Il grave problema è che non mi sento amata e non mi sento più una donna.
Ieri mattina, sono stata svegliata alle 5.30, dai pianti della Polpona. Non riuscivo a calmarla, non capicvo cosa aveva. Era accaldata e ho scoperto poco dopo che aveva qualche linea di febbre. Quando lui (Paponzo) è rientrato dal suo hobby, io sono uscita e per sentirmi meglio ho indossato una gonna con gli stivali scamosciati e una maglia a pipistrello (strategica direi, visto che nasconde il punto vita). Volevo vedermi carina, dato che ultimamente mi guardo e nello specchio vedo un mostriciattolo.
Quando sono tornata ho trovato in salotto mia cognata (sorella di Paponzo) con suo figlio (una peste di quasi 4 anni, capace di distruggerti l'appartamente in 30 secondi). E sapete cosa facevano suo figlio e le mie Polpette? Mangiavano una focaccia con la cipolla (si si ho scritto cipolla), aandando in giro per casa, dalla cameretta al salotto, con le mani unte di olio. L'avrei ammazzata, considerato che io sto cercando con tutte le mie forze di abituare le Polpette a mangiare in cucina, sedute a tavola. Vabbè stendiamo un velo pietoso su quello che mi è passato per la testa in quel momento.
Oggi altra giornata NO.
La Polpona non sta bene, è un capriccio continuo, vuole stare solo con me e rifiuta tutti gli altri. Abbiamo scoperto che sta cacciando gli icisivi superiori (era ora), e ciò le provoca una febbriciattola che va e viene.
L'unica nota positiva è che oggi 31 gennaio si chiude la stagione venatoria.
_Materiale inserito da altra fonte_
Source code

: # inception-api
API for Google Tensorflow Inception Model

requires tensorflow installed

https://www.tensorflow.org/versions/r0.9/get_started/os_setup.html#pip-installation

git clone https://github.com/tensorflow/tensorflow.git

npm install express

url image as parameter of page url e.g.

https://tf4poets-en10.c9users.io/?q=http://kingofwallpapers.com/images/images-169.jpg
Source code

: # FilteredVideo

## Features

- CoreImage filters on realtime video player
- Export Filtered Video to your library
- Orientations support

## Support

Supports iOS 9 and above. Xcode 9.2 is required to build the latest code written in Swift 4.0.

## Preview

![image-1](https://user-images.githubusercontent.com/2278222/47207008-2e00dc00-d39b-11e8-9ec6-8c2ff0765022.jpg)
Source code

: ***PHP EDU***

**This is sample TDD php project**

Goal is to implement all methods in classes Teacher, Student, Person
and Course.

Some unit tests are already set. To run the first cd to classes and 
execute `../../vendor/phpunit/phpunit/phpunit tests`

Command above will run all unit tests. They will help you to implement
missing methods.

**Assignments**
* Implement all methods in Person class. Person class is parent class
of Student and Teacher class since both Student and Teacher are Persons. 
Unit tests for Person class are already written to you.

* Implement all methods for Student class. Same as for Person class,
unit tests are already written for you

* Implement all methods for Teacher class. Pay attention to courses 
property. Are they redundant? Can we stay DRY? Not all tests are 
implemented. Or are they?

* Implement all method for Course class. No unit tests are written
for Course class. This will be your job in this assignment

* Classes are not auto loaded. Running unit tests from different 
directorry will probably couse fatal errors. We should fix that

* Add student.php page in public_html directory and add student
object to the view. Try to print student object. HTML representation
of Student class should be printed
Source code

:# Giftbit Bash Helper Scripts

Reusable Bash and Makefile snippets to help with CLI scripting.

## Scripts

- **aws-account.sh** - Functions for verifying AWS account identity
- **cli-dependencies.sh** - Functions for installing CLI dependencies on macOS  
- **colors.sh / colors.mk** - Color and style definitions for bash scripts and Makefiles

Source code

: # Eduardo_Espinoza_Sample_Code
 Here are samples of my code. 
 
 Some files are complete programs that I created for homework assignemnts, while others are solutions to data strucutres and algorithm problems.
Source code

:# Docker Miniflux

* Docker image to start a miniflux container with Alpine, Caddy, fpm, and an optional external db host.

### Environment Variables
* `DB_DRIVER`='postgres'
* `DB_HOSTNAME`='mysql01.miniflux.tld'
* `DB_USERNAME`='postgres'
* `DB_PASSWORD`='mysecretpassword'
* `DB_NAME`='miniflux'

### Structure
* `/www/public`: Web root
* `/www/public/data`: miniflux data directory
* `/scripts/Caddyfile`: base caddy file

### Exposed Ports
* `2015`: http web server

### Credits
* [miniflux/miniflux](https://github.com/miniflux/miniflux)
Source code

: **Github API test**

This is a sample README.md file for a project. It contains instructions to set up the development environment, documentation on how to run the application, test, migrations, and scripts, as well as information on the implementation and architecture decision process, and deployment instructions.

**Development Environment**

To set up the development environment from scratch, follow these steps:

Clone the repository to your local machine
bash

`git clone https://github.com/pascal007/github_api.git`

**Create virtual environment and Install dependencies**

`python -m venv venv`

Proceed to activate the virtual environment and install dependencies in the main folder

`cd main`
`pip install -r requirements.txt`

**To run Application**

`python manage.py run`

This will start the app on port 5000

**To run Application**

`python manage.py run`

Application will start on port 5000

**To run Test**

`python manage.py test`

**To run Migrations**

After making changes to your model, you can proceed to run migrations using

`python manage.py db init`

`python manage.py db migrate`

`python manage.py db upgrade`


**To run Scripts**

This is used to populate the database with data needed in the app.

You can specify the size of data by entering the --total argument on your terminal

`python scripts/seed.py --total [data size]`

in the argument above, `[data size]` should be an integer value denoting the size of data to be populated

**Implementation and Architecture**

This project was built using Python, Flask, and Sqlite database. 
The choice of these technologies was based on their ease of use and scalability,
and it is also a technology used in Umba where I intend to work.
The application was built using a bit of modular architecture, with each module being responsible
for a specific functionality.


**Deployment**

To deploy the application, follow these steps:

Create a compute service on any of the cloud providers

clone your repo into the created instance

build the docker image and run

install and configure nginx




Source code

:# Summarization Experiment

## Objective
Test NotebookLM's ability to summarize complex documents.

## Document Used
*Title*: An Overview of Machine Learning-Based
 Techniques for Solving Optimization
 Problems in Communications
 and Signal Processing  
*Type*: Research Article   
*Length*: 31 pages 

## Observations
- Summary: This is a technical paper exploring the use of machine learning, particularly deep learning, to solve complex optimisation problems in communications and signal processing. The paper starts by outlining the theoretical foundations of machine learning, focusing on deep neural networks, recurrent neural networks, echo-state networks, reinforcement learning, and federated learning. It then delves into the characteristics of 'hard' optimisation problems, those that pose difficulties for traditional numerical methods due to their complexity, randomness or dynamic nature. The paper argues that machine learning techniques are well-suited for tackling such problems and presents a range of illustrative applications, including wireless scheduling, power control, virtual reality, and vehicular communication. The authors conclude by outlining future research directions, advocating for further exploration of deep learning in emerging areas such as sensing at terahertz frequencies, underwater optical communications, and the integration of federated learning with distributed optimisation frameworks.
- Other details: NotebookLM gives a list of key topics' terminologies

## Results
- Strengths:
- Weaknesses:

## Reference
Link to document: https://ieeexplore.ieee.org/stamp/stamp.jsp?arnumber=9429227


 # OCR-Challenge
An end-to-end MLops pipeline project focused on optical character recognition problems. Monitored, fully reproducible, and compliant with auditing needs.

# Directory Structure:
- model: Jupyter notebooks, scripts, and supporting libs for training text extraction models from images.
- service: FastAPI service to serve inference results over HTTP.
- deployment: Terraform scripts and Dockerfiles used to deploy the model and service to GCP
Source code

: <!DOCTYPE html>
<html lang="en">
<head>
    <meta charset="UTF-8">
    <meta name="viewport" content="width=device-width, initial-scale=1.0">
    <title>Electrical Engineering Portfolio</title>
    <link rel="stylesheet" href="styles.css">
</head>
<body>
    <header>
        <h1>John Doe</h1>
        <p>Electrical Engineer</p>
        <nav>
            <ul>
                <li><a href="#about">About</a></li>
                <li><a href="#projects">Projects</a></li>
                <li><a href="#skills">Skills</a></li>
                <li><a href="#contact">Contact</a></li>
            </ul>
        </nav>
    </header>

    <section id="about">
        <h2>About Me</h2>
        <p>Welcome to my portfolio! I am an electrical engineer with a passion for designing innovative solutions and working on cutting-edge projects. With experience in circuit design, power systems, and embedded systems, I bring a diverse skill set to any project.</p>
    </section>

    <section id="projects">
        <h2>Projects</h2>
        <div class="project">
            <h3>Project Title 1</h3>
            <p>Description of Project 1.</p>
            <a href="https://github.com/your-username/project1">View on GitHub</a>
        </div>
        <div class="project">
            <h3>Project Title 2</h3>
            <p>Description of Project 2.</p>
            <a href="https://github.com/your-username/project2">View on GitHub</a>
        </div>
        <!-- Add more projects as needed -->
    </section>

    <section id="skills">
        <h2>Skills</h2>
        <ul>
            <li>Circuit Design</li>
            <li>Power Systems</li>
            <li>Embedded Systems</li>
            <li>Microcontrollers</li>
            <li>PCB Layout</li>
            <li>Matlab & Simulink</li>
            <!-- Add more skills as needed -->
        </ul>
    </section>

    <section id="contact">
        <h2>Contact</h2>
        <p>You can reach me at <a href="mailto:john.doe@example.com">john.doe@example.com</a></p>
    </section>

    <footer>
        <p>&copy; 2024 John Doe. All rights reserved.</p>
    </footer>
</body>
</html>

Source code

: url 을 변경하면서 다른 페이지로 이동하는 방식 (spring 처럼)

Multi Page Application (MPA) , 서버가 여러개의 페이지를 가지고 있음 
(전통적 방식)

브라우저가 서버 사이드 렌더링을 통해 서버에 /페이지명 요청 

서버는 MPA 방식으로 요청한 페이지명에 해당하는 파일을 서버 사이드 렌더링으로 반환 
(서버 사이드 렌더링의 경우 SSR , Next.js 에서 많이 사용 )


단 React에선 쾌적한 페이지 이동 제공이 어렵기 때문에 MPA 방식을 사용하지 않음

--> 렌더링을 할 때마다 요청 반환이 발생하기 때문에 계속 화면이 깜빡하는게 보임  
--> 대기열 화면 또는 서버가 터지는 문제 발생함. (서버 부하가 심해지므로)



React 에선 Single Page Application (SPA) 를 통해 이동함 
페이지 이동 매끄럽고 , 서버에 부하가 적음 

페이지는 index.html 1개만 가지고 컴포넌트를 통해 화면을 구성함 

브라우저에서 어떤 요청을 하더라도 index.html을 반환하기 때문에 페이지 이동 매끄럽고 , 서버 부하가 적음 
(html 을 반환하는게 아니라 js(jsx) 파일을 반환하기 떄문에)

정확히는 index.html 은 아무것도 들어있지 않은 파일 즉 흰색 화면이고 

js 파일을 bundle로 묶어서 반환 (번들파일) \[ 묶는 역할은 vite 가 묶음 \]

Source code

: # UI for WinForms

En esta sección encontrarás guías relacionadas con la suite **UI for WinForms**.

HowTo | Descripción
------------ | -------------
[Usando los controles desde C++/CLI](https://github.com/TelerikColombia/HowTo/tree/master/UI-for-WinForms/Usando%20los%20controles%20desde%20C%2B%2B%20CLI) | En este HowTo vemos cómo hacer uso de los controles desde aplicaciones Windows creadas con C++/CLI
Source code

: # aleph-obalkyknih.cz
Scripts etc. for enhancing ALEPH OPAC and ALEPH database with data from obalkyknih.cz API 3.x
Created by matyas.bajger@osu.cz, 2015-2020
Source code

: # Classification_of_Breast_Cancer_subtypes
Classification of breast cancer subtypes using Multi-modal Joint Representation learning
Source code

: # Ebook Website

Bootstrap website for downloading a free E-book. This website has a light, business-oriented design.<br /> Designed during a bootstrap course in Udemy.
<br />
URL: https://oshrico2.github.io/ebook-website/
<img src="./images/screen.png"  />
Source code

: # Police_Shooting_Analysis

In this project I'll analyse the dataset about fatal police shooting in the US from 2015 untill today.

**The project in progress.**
Ne ho piene le tasche. Io odio la caccia e chi mi sposo? Un uomo che è cacciatore incallito, che da settembre a gennaio, ci priva della sua presenza nel week end, unici due giorni in cui non lavora.
Voglio proprio vedere cosa si inventerà il prossimo fine settimana, anche se mi ha già accennato che finita la caccia, comincia la pesca, visto che ha intenzione di sistemare la barca.
Uffa lo odio....ma non avrò sposato l'uomo sbagliato??? Se continua così mi farò un amante, ma a pensarci bene chi se la prende una ex donna?